--- PROBLEM TO WORK ON ---
What is needed is an exact copy of the data below, pictures excluded.

(Saved data entries)
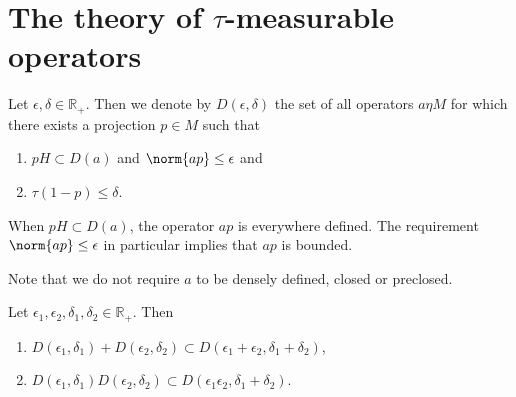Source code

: \section{The theory of $\tau$-measurable operators}
\begin{definition}
   Let $\epsilon,\delta\in \mathbb{R}_+$. Then we denote by $D(\epsilon,\delta)$ the set of all operators $a\eta M$ for which there exists a projection $p\in M$ such that
   \begin{enumerate}
       \item $pH \subset D(a)$ and $\norm{ap}\leq \epsilon$ and
       \item $\tau(1-p)\leq \delta$.
   \end{enumerate}
\end{definition}
When $pH\subset D(a)$, the operator $ap$ is everywhere defined. The requirement $\norm{ap}\leq \epsilon$ in particular implies that $ap$ is bounded.\par
Note that we do not require $a$ to be densely defined, closed or preclosed.
\begin{proposition}\label{prop: 5}
    Let $\epsilon_1,\epsilon_2,\delta_1,\delta_2\in \mathbb{R}_+$. Then 
    \begin{enumerate}
        \item $D(\epsilon_1,\delta_1)+D(\epsilon_2,\delta_2)\subset D(\epsilon_1+\epsilon_2,\delta_1+\delta_2)$,
        \item $D(\epsilon_1,\delta_1)D(\epsilon_2,\delta_2)\subset D(\epsilon_1\epsilon_2,\delta_1+\delta_2)$.
    \end{enumerate}
\end{proposition}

--- RESULT OF THE TASK ---
Source code

: \section{The theory of $\tau$-measurable operators}
\begin{definition}
   Let $\epsilon,\delta\in \mathbb{R}_+$. Then we denote by $D(\epsilon,\delta)$ the set of all operators $a\eta M$ for which there exists a projection $p\in M$ such that
   \begin{enumerate}
       \item $pH \subset D(a)$ and $\norm{ap}\leq \epsilon$ and
       \item $\tau(1-p)\leq \delta$.
   \end{enumerate}
\end{definition}
When $pH\subset D(a)$, the operator $ap$ is everywhere defined. The requirement $\norm{ap}\leq \epsilon$ in particular implies that $ap$ is bounded.\par
Note that we do not require $a$ to be densely defined, closed or preclosed.
\begin{proposition}\label{prop: 5}
    Let $\epsilon_1,\epsilon_2,\delta_1,\delta_2\in \mathbb{R}_+$. Then 
    \begin{enumerate}
        \item $D(\epsilon_1,\delta_1)+D(\epsilon_2,\delta_2)\subset D(\epsilon_1+\epsilon_2,\delta_1+\delta_2)$,
        \item $D(\epsilon_1,\delta_1)D(\epsilon_2,\delta_2)\subset D(\epsilon_1\epsilon_2,\delta_1+\delta_2)$.
    \end{enumerate}
\end{proposition}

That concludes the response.